M&Aのディールに関する知っておくべき用語を解説

M&Aのディールのプロセスについて解説する前に、基本事項を押さえるため、関連する用語について知っておきましょう。

主に知っておくべき用語は次の4つです。

ディールサイズ:M&Aにおける売買価格の規模

ディールサイズとは、M&Aにおける売買価格の規模です。規模は小中大に分けられるのが一般的で、金額と規模のおおまかな関係は以下の通りです。

小規模案件:売買価格1億円以下
中規模案件:売買価格数億円〜数十億円
大規模案件:売買価格数百億円以上

小規模案件は、スモールM&Aとも呼ばれ、主に中小零細企業や個人事業主を対象としたM&Aです。

中規模案件は、ベンチャー企業や中小企業の中でも、比較的規模の大きい会社を対象としたM&Aです。具体的な会社規模としては、売上高が数十億、従業員100名以上といった基準が一般的です。小規模から中規模までであれば、民間の仲介会社や国内証券会社、地方銀行などがM&Aのディールメーカーです。

大規模案件は、大企業同士の合併や、大企業によるクロスボーダーM&Aなどが該当します。とりわけ売買価格が数兆円を超えるようなものは「メガディール」と呼ばれます。
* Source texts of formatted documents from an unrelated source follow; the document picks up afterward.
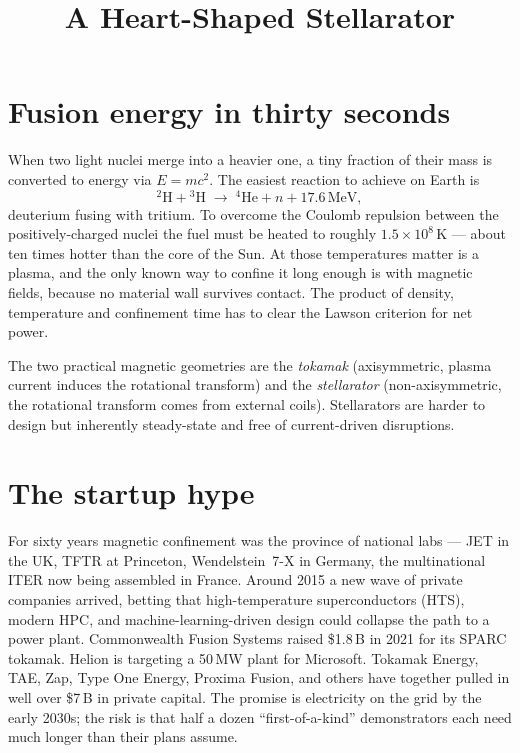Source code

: \documentclass[11pt,a4paper]{article}
\title{A Heart-Shaped Stellarator}
\author{}
\date{}
\begin{document}
\maketitle

\section*{Fusion energy in thirty seconds}

When two light nuclei merge into a heavier one, a tiny fraction of their
mass is converted to energy via $E = mc^{2}$. The easiest reaction to
achieve on Earth is
\[
  {}^{2}\mathrm{H} + {}^{3}\mathrm{H}
    \;\longrightarrow\; {}^{4}\mathrm{He} + n + 17.6\,\mathrm{MeV},
\]
deuterium fusing with tritium. To overcome the Coulomb repulsion between
the positively-charged nuclei the fuel must be heated to roughly
$1.5\times 10^{8}\,\mathrm{K}$ --- about ten times hotter than the core
of the Sun. At those temperatures matter is a plasma, and the only known
way to confine it long enough is with magnetic fields, because no material
wall survives contact. The product of density, temperature and confinement
time has to clear the Lawson criterion for net power.

The two practical magnetic geometries are the \emph{tokamak} (axisymmetric,
plasma current induces the rotational transform) and the \emph{stellarator}
(non-axisymmetric, the rotational transform comes from external coils).
Stellarators are harder to design but inherently steady-state and free of
current-driven disruptions.

\section*{The startup hype}

For sixty years magnetic confinement was the province of national labs ---
JET in the UK, TFTR at Princeton, Wendelstein~7-X in Germany, the
multinational ITER now being assembled in France. Around 2015 a new wave
of private companies arrived, betting that high-temperature superconductors
(HTS), modern HPC, and machine-learning-driven design could collapse the
path to a power plant. Commonwealth Fusion Systems raised \$1.8\,B in 2021
for its SPARC tokamak. Helion is targeting a 50\,MW plant for Microsoft.
Tokamak Energy, TAE, Zap, Type One Energy, Proxima Fusion, and others have
together pulled in well over \$7\,B in private capital. The promise is
electricity on the grid by the early 2030s; the risk is that half a dozen
``first-of-a-kind'' demonstrators each need much longer than their plans
assume.
\end{document}
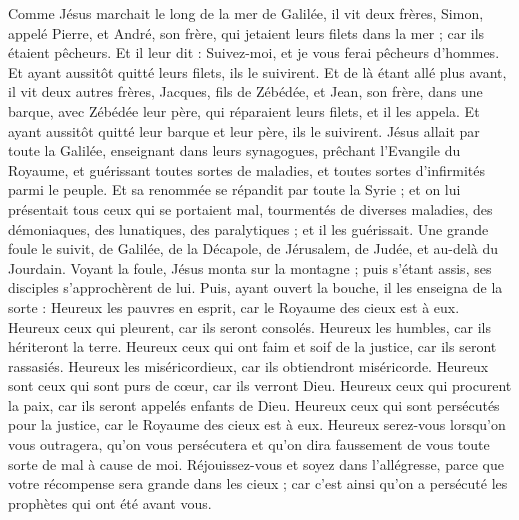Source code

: \begin{multicols}{2}
Comme Jésus marchait le long de la mer de Galilée, il vit deux frères, Simon, appelé Pierre, et André, son frère, qui jetaient leurs filets dans la mer ; car ils étaient pêcheurs.
Et il leur dit : Suivez-moi, et je vous ferai pêcheurs d'hommes.
Et ayant aussitôt quitté leurs filets, ils le suivirent.
Et de là étant allé plus avant, il vit deux autres frères, Jacques, fils de Zébédée, et Jean, son frère, dans une barque, avec Zébédée leur père, qui réparaient leurs filets, et il les appela.
Et ayant aussitôt quitté leur barque et leur père, ils le suivirent.
Jésus allait par toute la Galilée, enseignant dans leurs synagogues, prêchant l'Evangile du Royaume, et guérissant toutes sortes de maladies, et toutes sortes d’infirmités parmi le peuple.
Et sa renommée se répandit par toute la Syrie ; et on lui présentait tous ceux qui se portaient mal, tourmentés de diverses maladies, des démoniaques, des lunatiques, des paralytiques ; et il les guérissait.
Une grande foule le suivit, de Galilée, de la Décapole, de Jérusalem, de Judée, et au-delà du Jourdain.
\VerseOne{}Voyant la foule, Jésus monta sur la montagne ; puis s'étant assis, ses disciples s'approchèrent de lui.
Puis, ayant ouvert la bouche, il les enseigna de la sorte :
Heureux les pauvres en esprit, car le Royaume des cieux est à eux.
Heureux ceux qui pleurent, car ils seront consolés.
Heureux les humbles, car ils hériteront la terre.
Heureux ceux qui ont faim et soif de la justice, car ils seront rassasiés.
Heureux les miséricordieux, car ils obtiendront miséricorde.
Heureux sont ceux qui sont purs de cœur, car ils verront Dieu.
Heureux ceux qui procurent la paix, car ils seront appelés enfants de Dieu.
Heureux ceux qui sont persécutés pour la justice, car le Royaume des cieux est à eux.
Heureux serez-vous lorsqu’on vous outragera, qu’on vous persécutera et qu’on dira faussement de vous toute sorte de mal à cause de moi.
Réjouissez-vous et soyez dans l’allégresse, parce que votre récompense sera grande dans les cieux ; car c’est ainsi qu’on a persécuté les prophètes qui ont été avant vous.

\end{multicols}
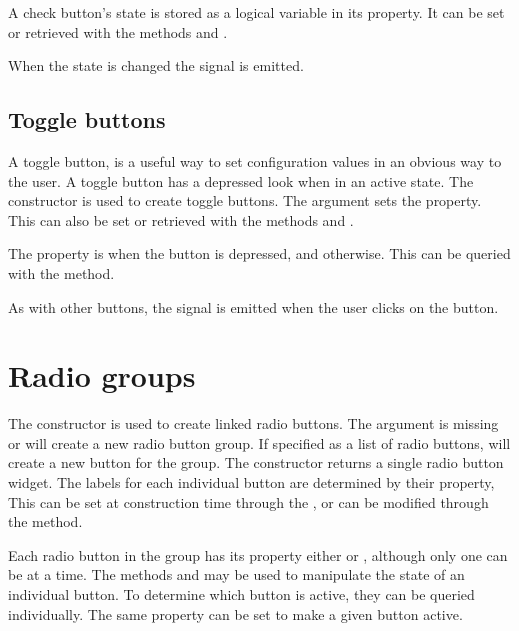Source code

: A check button's state is stored as a logical variable in its
 property. It can be set or retrieved with the methods
 and
. 

When the state is changed the  signal is emitted.


\subsection{Toggle buttons}
\label{sec:ToggleButtons}

A toggle button, is a useful way to set configuration values in an
obvious way to the user.  A toggle button has a depressed look when in
an active state. The  constructor is
used to create toggle buttons. The 
argument sets the  property. This can also be set or
retrieved with the methods  and
.

The  property is  when the button is
depressed, and  otherwise. This can be queried with the
 method.

As with other buttons, the  signal is emitted when the user
clicks on the button.


\section{Radio groups}
\label{sec:RGtk2:gtkRadioButton}

The  constructor is used to create linked
radio buttons.  The argument  is
missing or  will create a new radio button group. If
specified as a list of radio buttons, will create a new button for the
group.  The constructor returns a single radio button widget.  The
labels for each individual button are determined by their 
property, This can be set at construction time through the
, or can be modified through the
 method.

Each radio button in the group has its  property either
 or , although only one can be  at a
time. The methods  and  may be used to manipulate the state of an individual button. To determine which button is active, they can be queried
individually. The same property can be set to make a given button
active.  

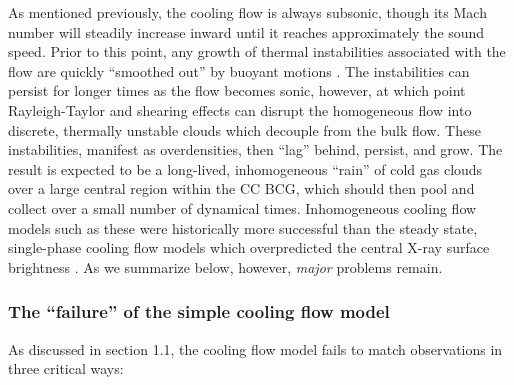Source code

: As mentioned previously, the cooling flow is always subsonic, though its Mach number will steadily increase inward until 
it reaches approximately the sound speed. Prior to this point, any growth of thermal instabilities 
associated with the flow are quickly ``smoothed out'' by buoyant motions \citep{balbus89}. 
The instabilities can persist for longer times as the flow becomes sonic, however, at which point 
Rayleigh-Taylor and shearing effects can disrupt the homogeneous flow into discrete, thermally unstable clouds
which decouple from the bulk flow. These instabilities, manifest as overdensities, then ``lag'' behind, persist, and grow. 
The result is expected to be a long-lived, inhomogeneous ``rain'' of cold gas clouds over a large central region within the CC BCG, which should 
then pool and collect over a small number of dynamical times.
Inhomogeneous cooling flow models such as these were historically more successful than the steady state, single-phase 
cooling flow models which overpredicted the central X-ray surface brightness \citep{nulsen86}.
As we summarize below, however, {\it major} problems remain.  



 









\subsubsection{{\bf The ``failure'' of the simple cooling flow model}}


As discussed in section 1.1, the cooling flow model fails to match observations in three critical ways:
大規模M&Aでは、主に外資系の投資銀行やメガバンクなどがディールメーカーとなる場合が多いです。

関連記事:クロスボーダーM&Aとは?成功・失敗を分けるポイントや事例を紹介
関連記事:スモールM&A市場が活況!注目されている理由やメリット、課題などを解説

ディールブレイカー:重大なリスク

ディールブレイカーとは、M&Aが破談になりかねないような重大なリスクです。

例えば、売り手企業による粉飾決算や脱税といった不正や、売り手企業が抱える債権債務などについての法務上の問題などが該当します。

ディールブレイカーは、買い手企業が買収を検討する初期段階からできる限りの想定をしつつ、デューデリジェンスによって明らかにしなければなりません。

洗い出された問題が解決不可能なレベルであれば、最終的にM&Aが成約しないこともあります。

関連記事:M&Aを成功に導くデューデリジェンスとは?目的や種類を徹底解説

プレディール:M&A実施前のディールの検討と準備

プレディールとは、M&A実施前のディールの検討と準備の段階です。

M&Aは、買い手企業が投資する額と同等かそれ以上のシナジーを得るため、それを実現するためのシナリオや実行計画が重要です。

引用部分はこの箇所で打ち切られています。